═══ Material for this exercise ═══

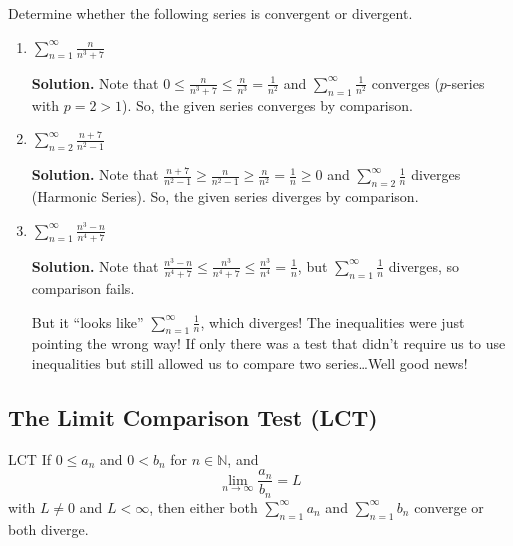\begin{Example}{}{}
    Determine whether the following series is convergent or divergent.
    \begin{enumerate}[label=(\roman*)]
        \item $ \displaystyle \sum\limits_{n=1}^{\infty} \frac{n}{n^3+7} $

              \textbf{Solution.}
              Note that
              $ \displaystyle 0\leqslant \frac{n}{n^3+7} \leqslant \frac{n}{n^3}=\frac{1}{n^2} $
              and $ \displaystyle \sum\limits_{n=1}^{\infty} \frac{1}{n^2} $ converges
              ($ p $-series with $ p=2>1 $).
              So, the given series converges by comparison.
        \item $ \displaystyle \sum\limits_{n=2}^{\infty} \frac{n+7}{n^2-1}  $

              \textbf{Solution.}
              Note that
              $ \displaystyle \frac{n+7}{n^2-1} \geqslant \frac{n}{n^2-1} \geqslant \frac{n}{n^2} =\frac{1}{n}
                  \geqslant 0 $
              and $ \displaystyle \sum\limits_{n=2}^{\infty} \frac{1}{n} $ diverges (Harmonic Series).
              So, the given series diverges by comparison.
        \item $ \displaystyle \sum\limits_{n=1}^{\infty} \frac{n^3-n}{n^4+7}  $

              \textbf{Solution.}
              Note that
              $ \displaystyle \frac{n^3-n}{n^4+7} \leqslant \frac{n^3}{n^4+7}\leqslant \frac{n^3}{n^4} =\frac{1}{n} $,
              but $ \displaystyle \sum\limits_{n=1}^{\infty} \frac{1}{n}  $ diverges, so comparison fails.

              But it ``looks like'' $ \displaystyle \sum\limits_{n=1}^{\infty} \frac{1}{n} $, which diverges!
              The inequalities were just pointing the wrong way! If only there was a test that didn't require
              us to use inequalities but still allowed us to compare two series\dots Well good news!
    \end{enumerate}
\end{Example}

\subsection*{The Limit Comparison Test (LCT)}
\begin{Theorem}{LCT}{}
    If $ 0\leqslant a_n $ and $ 0<b_n $ for $ n\in\mathbb{N} $, and
    \[ \lim\limits_{{n} \to {\infty}} \frac{a_n}{b_n} =L \]
    with $ L\neq 0 $ and $ L<\infty $, then either both $ \sum\limits_{n=1}^{\infty} a_n $
    and $ \sum\limits_{n=1}^{\infty} b_n $ converge or both diverge.
\end{Theorem}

═══

The reply should hold the lines from the top of the records through the line containing "($ p $-series with $ p=2>1 $).", reproduced exactly, and no pictures.

- _Reply to the task_
\begin{Example}{}{}
    Determine whether the following series is convergent or divergent.
    \begin{enumerate}[label=(\roman*)]
        \item $ \displaystyle \sum\limits_{n=1}^{\infty} \frac{n}{n^3+7} $

              \textbf{Solution.}
              Note that
              $ \displaystyle 0\leqslant \frac{n}{n^3+7} \leqslant \frac{n}{n^3}=\frac{1}{n^2} $
              and $ \displaystyle \sum\limits_{n=1}^{\infty} \frac{1}{n^2} $ converges
              ($ p $-series with $ p=2>1 $).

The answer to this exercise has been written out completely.